Exercise data:
========

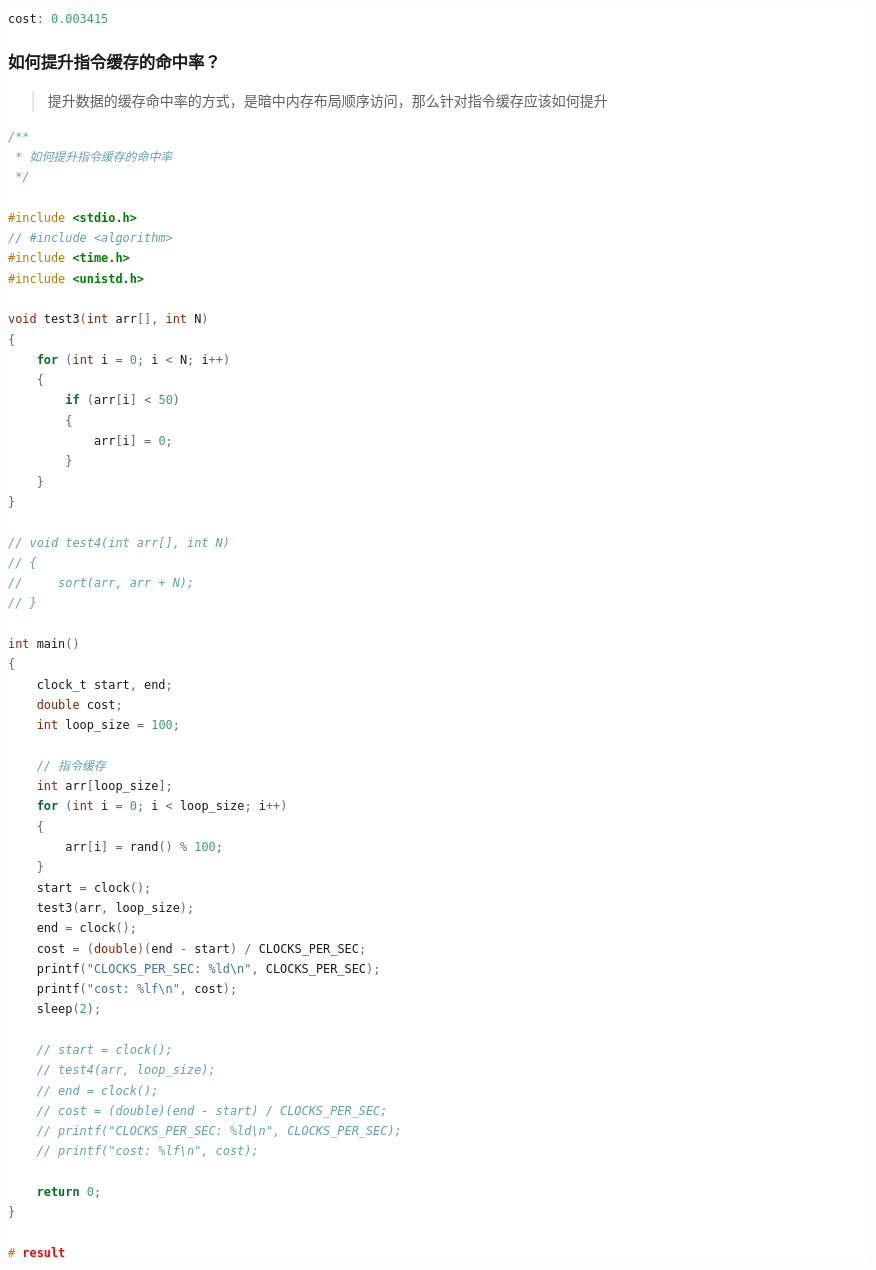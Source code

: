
 ```c
cost: 0.003415
```

### 如何提升指令缓存的命中率？

   > 提升数据的缓存命中率的方式，是暗中内存布局顺序访问，那么针对指令缓存应该如何提升

```c
/**
 * 如何提升指令缓存的命中率
 */

#include <stdio.h>
// #include <algorithm>
#include <time.h>
#include <unistd.h>

void test3(int arr[], int N)
{
    for (int i = 0; i < N; i++)
    {
        if (arr[i] < 50)
        {
            arr[i] = 0;
        }
    }
}

// void test4(int arr[], int N)
// {
//     sort(arr, arr + N);
// }

int main()
{
    clock_t start, end;
    double cost;
    int loop_size = 100;

    // 指令缓存
    int arr[loop_size];
    for (int i = 0; i < loop_size; i++)
    {
        arr[i] = rand() % 100;
    }
    start = clock();
    test3(arr, loop_size);
    end = clock();
    cost = (double)(end - start) / CLOCKS_PER_SEC;
    printf("CLOCKS_PER_SEC: %ld\n", CLOCKS_PER_SEC);
    printf("cost: %lf\n", cost);
    sleep(2);

    // start = clock();
    // test4(arr, loop_size);
    // end = clock();
    // cost = (double)(end - start) / CLOCKS_PER_SEC;
    // printf("CLOCKS_PER_SEC: %ld\n", CLOCKS_PER_SEC);
    // printf("cost: %lf\n", cost);

    return 0;
}

# result
```
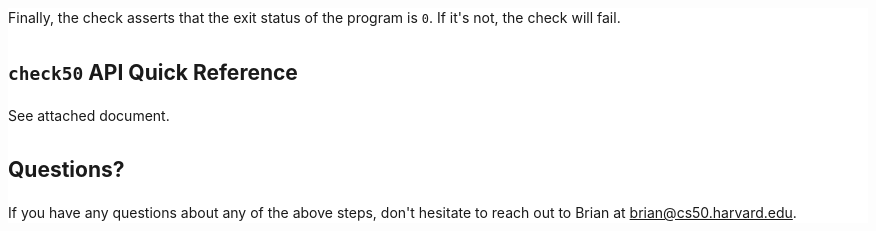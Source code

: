 Finally, the check asserts that the exit status of the program is `0`. If it's not, the check will fail.

## `check50` API Quick Reference

See attached document.

## Questions?


If you have any questions about any of the above steps, don't hesitate to reach out to Brian at [brian@cs50.harvard.edu](mailto:brian@cs50.harvard.edu).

========

Prompt:
Copy all lines from the material that contain "include".

Answer area:
#include <stdio.h>
// #include <algorithm>
#include <time.h>
#include <unistd.h>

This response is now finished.